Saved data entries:
┌──

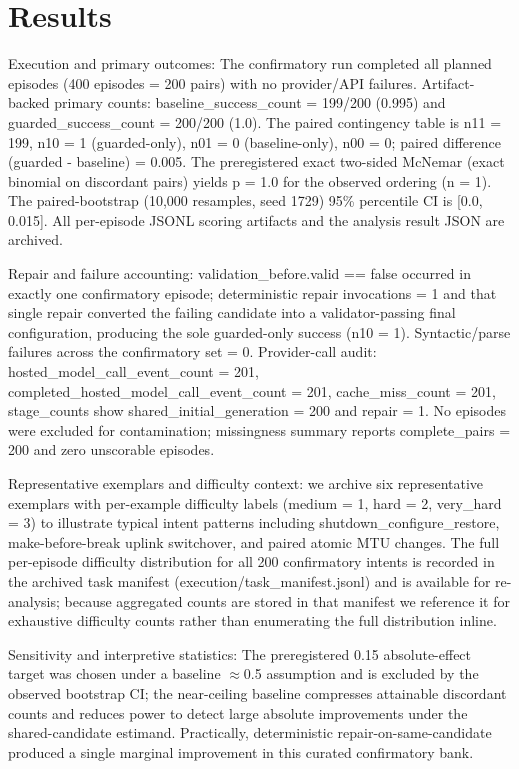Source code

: \documentclass[conference]{IEEEtran}
\begin{document}
\section{Results}
Execution and primary outcomes: The confirmatory run completed all planned episodes (400 episodes = 200 pairs) with no provider/API failures. Artifact-backed primary counts: baseline\_success\_count = 199/200 (0.995) and guarded\_success\_count = 200/200 (1.0). The paired contingency table is n11 = 199, n10 = 1 (guarded-only), n01 = 0 (baseline-only), n00 = 0; paired difference (guarded - baseline) = 0.005. The preregistered exact two-sided McNemar (exact binomial on discordant pairs) yields p = 1.0 for the observed ordering (n = 1). The paired-bootstrap (10,000 resamples, seed 1729) 95\% percentile CI is [0.0, 0.015]. All per-episode JSONL scoring artifacts and the analysis result JSON are archived.

Repair and failure accounting: validation\_before.valid == false occurred in exactly one confirmatory episode; deterministic repair invocations = 1 and that single repair converted the failing candidate into a validator-passing final configuration, producing the sole guarded-only success (n10 = 1). Syntactic/parse failures across the confirmatory set = 0. Provider-call audit: hosted\_model\_call\_event\_count = 201, completed\_hosted\_model\_call\_event\_count = 201, cache\_miss\_count = 201, stage\_counts show shared\_initial\_generation = 200 and repair = 1. No episodes were excluded for contamination; missingness summary reports complete\_pairs = 200 and zero unscorable episodes.

Representative exemplars and difficulty context: we archive six representative exemplars with per-example difficulty labels (medium = 1, hard = 2, very\_hard = 3) to illustrate typical intent patterns including shutdown\_configure\_restore, make-before-break uplink switchover, and paired atomic MTU changes. The full per-episode difficulty distribution for all 200 confirmatory intents is recorded in the archived task manifest (execution/task\_manifest.jsonl) and is available for re-analysis; because aggregated counts are stored in that manifest we reference it for exhaustive difficulty counts rather than enumerating the full distribution inline.

Sensitivity and interpretive statistics: The preregistered 0.15 absolute-effect target was chosen under a baseline \ensuremath{\approx}0.5 assumption and is excluded by the observed bootstrap CI; the near-ceiling baseline compresses attainable discordant counts and reduces power to detect large absolute improvements under the shared-candidate estimand. Practically, deterministic repair-on-same-candidate produced a single marginal improvement in this curated confirmatory bank.
\end{document}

└──

→ **WHAT THE TASK REQUIRES**:
Repeat every record above exactly. The pictures do not belong in the copy.

→ **EXPECTED ANSWER**:
Source code

: \documentclass[conference]{IEEEtran}
\begin{document}
\section{Results}
Execution and primary outcomes: The confirmatory run completed all planned episodes (400 episodes = 200 pairs) with no provider/API failures. Artifact-backed primary counts: baseline\_success\_count = 199/200 (0.995) and guarded\_success\_count = 200/200 (1.0). The paired contingency table is n11 = 199, n10 = 1 (guarded-only), n01 = 0 (baseline-only), n00 = 0; paired difference (guarded - baseline) = 0.005. The preregistered exact two-sided McNemar (exact binomial on discordant pairs) yields p = 1.0 for the observed ordering (n = 1). The paired-bootstrap (10,000 resamples, seed 1729) 95\% percentile CI is [0.0, 0.015]. All per-episode JSONL scoring artifacts and the analysis result JSON are archived.

Repair and failure accounting: validation\_before.valid == false occurred in exactly one confirmatory episode; deterministic repair invocations = 1 and that single repair converted the failing candidate into a validator-passing final configuration, producing the sole guarded-only success (n10 = 1). Syntactic/parse failures across the confirmatory set = 0. Provider-call audit: hosted\_model\_call\_event\_count = 201, completed\_hosted\_model\_call\_event\_count = 201, cache\_miss\_count = 201, stage\_counts show shared\_initial\_generation = 200 and repair = 1. No episodes were excluded for contamination; missingness summary reports complete\_pairs = 200 and zero unscorable episodes.

Representative exemplars and difficulty context: we archive six representative exemplars with per-example difficulty labels (medium = 1, hard = 2, very\_hard = 3) to illustrate typical intent patterns including shutdown\_configure\_restore, make-before-break uplink switchover, and paired atomic MTU changes. The full per-episode difficulty distribution for all 200 confirmatory intents is recorded in the archived task manifest (execution/task\_manifest.jsonl) and is available for re-analysis; because aggregated counts are stored in that manifest we reference it for exhaustive difficulty counts rather than enumerating the full distribution inline.

Sensitivity and interpretive statistics: The preregistered 0.15 absolute-effect target was chosen under a baseline \ensuremath{\approx}0.5 assumption and is excluded by the observed bootstrap CI; the near-ceiling baseline compresses attainable discordant counts and reduces power to detect large absolute improvements under the shared-candidate estimand. Practically, deterministic repair-on-same-candidate produced a single marginal improvement in this curated confirmatory bank.
\end{document}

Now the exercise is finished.